Montessori eğitimi adını İtalya’nın bilim insanı ve ilk kadın doktoru olan Pedagog Maria Montessori’den almıştır. Montessori eğitimi, çocukların bireysel anlamda kendi öğrenme hızlarına göre geliştirilmiş bir eğitim tarzıdır. Çocuk neyi, ne zaman, nasıl, nerede ve nasıl istiyorsa o şekilde özgürce kendisinin deneyip, uğraşarak öğrenmesine izin verir. Çocuklar bu metot da ellerini özgürce kullanırlar. Soyutsallık birinci amaçtır. Önemli olan çocuğun kendi hür iradesi ile verdiği kararlar ve isteklerdir.
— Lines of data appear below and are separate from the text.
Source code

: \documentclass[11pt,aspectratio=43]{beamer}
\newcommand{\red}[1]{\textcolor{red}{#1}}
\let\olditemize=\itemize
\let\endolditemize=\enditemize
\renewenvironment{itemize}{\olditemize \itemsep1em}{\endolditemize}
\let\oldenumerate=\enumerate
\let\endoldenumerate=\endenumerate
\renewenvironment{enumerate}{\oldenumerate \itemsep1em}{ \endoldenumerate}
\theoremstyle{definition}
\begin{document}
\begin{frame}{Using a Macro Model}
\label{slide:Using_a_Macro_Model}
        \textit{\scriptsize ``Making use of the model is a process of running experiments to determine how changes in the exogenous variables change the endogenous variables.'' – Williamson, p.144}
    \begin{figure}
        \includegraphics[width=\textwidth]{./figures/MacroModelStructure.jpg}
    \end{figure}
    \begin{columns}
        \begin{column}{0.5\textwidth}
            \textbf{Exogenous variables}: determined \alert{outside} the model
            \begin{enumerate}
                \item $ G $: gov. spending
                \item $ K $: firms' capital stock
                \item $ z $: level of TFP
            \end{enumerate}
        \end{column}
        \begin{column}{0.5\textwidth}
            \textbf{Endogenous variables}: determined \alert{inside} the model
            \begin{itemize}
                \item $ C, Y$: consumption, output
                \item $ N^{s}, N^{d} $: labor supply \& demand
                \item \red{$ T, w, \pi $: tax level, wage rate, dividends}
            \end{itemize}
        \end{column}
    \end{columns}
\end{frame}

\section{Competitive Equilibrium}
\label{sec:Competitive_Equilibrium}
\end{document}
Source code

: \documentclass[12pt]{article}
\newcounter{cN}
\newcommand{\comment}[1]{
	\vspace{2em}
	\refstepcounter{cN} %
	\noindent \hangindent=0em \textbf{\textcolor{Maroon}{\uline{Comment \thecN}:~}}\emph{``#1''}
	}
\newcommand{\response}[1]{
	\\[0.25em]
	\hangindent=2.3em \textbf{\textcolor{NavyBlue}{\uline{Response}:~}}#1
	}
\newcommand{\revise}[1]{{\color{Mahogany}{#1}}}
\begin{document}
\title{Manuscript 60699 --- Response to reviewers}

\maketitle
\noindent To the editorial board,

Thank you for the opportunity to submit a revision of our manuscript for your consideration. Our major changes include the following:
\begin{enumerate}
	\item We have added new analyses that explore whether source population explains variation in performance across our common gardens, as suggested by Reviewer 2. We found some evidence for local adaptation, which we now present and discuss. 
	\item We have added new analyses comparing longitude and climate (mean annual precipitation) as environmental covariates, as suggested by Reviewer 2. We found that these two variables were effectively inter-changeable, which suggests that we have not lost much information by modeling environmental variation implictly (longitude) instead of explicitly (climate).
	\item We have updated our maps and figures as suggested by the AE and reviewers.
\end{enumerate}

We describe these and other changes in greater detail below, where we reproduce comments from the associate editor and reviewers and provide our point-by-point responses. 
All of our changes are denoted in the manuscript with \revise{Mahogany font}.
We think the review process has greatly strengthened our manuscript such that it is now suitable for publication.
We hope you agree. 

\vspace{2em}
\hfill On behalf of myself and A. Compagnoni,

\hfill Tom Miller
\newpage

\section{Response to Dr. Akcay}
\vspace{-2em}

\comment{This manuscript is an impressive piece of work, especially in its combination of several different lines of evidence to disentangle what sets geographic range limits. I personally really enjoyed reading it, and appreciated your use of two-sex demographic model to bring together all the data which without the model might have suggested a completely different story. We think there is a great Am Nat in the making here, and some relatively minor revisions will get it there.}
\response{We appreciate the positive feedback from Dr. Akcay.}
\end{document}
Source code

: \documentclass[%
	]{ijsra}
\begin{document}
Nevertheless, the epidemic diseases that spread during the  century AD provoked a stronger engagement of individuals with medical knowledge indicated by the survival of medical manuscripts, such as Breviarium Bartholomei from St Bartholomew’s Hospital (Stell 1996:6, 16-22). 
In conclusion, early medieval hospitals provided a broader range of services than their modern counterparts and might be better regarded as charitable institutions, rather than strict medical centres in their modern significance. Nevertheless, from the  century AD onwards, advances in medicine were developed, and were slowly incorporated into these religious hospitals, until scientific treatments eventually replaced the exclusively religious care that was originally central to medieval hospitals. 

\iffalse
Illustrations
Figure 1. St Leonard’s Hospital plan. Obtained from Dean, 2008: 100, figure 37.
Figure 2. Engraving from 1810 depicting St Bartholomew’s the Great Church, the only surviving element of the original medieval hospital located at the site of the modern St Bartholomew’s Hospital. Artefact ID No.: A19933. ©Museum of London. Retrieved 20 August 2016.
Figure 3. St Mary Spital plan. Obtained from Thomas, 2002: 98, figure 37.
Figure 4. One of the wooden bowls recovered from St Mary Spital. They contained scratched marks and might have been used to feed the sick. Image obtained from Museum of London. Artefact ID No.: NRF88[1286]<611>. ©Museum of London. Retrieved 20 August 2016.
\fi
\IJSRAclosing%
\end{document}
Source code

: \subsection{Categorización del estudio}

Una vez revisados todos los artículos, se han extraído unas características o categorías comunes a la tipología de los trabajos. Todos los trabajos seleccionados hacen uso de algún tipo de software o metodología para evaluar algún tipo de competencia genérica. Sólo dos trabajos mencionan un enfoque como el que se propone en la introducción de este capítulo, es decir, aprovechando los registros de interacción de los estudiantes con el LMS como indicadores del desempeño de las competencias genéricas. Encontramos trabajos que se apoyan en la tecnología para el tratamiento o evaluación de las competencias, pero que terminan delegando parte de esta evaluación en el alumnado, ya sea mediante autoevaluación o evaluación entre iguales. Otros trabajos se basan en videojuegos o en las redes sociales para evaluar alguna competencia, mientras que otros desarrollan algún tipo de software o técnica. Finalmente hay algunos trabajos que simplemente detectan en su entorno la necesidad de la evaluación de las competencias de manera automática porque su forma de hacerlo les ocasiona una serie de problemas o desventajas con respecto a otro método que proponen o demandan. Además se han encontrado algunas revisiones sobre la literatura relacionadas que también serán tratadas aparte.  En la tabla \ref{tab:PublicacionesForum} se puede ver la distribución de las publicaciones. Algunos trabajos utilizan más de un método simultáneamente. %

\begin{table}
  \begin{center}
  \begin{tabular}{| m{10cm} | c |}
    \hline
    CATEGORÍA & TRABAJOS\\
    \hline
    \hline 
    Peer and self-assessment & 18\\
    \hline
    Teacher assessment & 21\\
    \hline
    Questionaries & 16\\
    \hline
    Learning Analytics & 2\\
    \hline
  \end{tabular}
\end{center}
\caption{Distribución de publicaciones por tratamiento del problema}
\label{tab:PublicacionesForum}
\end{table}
Her çocuk farklıdır, kendine özeldir. Biri 1 yaşındayken yürüyüp aynı anda konuşabilirken bir diğeri bunlar yerine çok daha farklı becerilere sahip olabilir. Çocuğun bu eğitim ile birlikte eylemlerini veya hatalarını kendi başına kontrol etmesi ve farkına varabilmesini sağlayan bir eğitim sistemidir. Montessori Eğitiminin Çocuğa Kazandırdıkları Nelerdir? Özgüveni yüksek bir birey olur. Sosyal bir çocuk ve gelecekte sosyal bir birey olur. Sorumluluk sahibi, her işini kendisi yapabilen ve tek başına yetebilen bir yetişkin olur. Hem kendine hem de kendinden başka olan herkese ve her şeye saygı duymayı öğrenir. Çalışkan, üretken ve enerjik olur. Problem çözücü ve kriz yönetici özellikleri gelişir. Dikkatli ve motivasyonu yüksek bir çocuk olur. Hayattan zevk almaya çalışan, pozitif düşünceli ve dikkat yönü gelişmiş bir insan olur.